Quite unlike any other Maya city you'll visit in Yucatán, Calakmul was ‘discovered’ in 1931 by American botanist Cyrus Lundell, and is located deep in the jungle miles from modern civilization. The site bears comparison in size and historical significance to Tikal in Guatemala, its chief rival for hegemony over the southern lowlands during the Classic Maya era. It boasts the largest and tallest known pyramid in Mexico's Yucatán, and was once home to over 50,000 people.
A central chunk of the 72-sq-km expanse has been restored, but most of the city’s approximately 6000 structures lie covered in jungle. In 2004, amazingly well-preserved painted murals were discovered at the Chiik Naab acropolis of Estructura 1. They depicted something never before seen in Maya murals – the typical daily activities of ordinary Maya (as opposed to the usual political, ceremonial or religious themes). A few years before that, a significant 20m-long, 4m-high stucco frieze was uncovered at Estructura II, whose features seemed to mark a transition between Olmec and Maya architecture.
Unfortunately, the murals and frieze are not open to the public, but their reproductions can be seen at Calakmul's modern Museo de Naturaleza y Arqueología, at Km 20 on the 60km side road to Calakmul. This worthwhile museum also has geological, archaeological and natural-history exhibits.

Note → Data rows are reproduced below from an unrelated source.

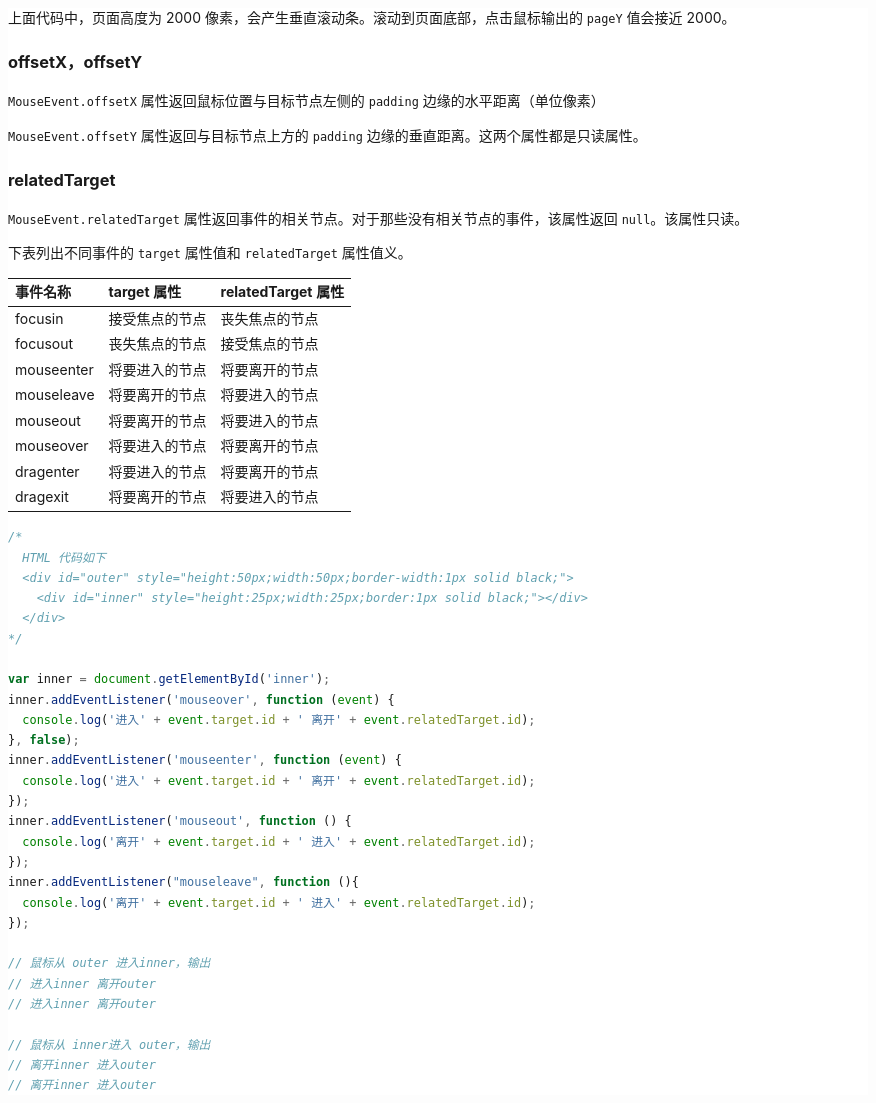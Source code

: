 上面代码中，页面高度为 2000 像素，会产生垂直滚动条。滚动到页面底部，点击鼠标输出的 `pageY` 值会接近 2000。

### offsetX，offsetY

`MouseEvent.offsetX` 属性返回鼠标位置与目标节点左侧的 `padding` 边缘的水平距离（单位像素）

`MouseEvent.offsetY` 属性返回与目标节点上方的 `padding` 边缘的垂直距离。这两个属性都是只读属性。

### relatedTarget

`MouseEvent.relatedTarget` 属性返回事件的相关节点。对于那些没有相关节点的事件，该属性返回 `null`。该属性只读。

下表列出不同事件的 `target` 属性值和 `relatedTarget` 属性值义。

| 事件名称   | target 属性    | relatedTarget 属性 |
| :--------- | :------------- | :----------------- |
| focusin    | 接受焦点的节点 | 丧失焦点的节点     |
| focusout   | 丧失焦点的节点 | 接受焦点的节点     |
| mouseenter | 将要进入的节点 | 将要离开的节点     |
| mouseleave | 将要离开的节点 | 将要进入的节点     |
| mouseout   | 将要离开的节点 | 将要进入的节点     |
| mouseover  | 将要进入的节点 | 将要离开的节点     |
| dragenter  | 将要进入的节点 | 将要离开的节点     |
| dragexit   | 将要离开的节点 | 将要进入的节点     |

```js
/*
  HTML 代码如下
  <div id="outer" style="height:50px;width:50px;border-width:1px solid black;">
    <div id="inner" style="height:25px;width:25px;border:1px solid black;"></div>
  </div>
*/

var inner = document.getElementById('inner');
inner.addEventListener('mouseover', function (event) {
  console.log('进入' + event.target.id + ' 离开' + event.relatedTarget.id);
}, false);
inner.addEventListener('mouseenter', function (event) {
  console.log('进入' + event.target.id + ' 离开' + event.relatedTarget.id);
});
inner.addEventListener('mouseout', function () {
  console.log('离开' + event.target.id + ' 进入' + event.relatedTarget.id);
});
inner.addEventListener("mouseleave", function (){
  console.log('离开' + event.target.id + ' 进入' + event.relatedTarget.id);
});

// 鼠标从 outer 进入inner，输出
// 进入inner 离开outer
// 进入inner 离开outer

// 鼠标从 inner进入 outer，输出
// 离开inner 进入outer
// 离开inner 进入outer
```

At the time of research, you pay three different fees: the community entrance (M$50), biosphere entrance (M$72) and the site entrance (M$75). This combination seems subject to change. Note that the outer gates close for entry at 2:30pm, as you'll need over an hour's driving time to reach the site itself. Also note that there is no water or food on sale within the reserve, so be sure to bring plenty of water and snacks with you.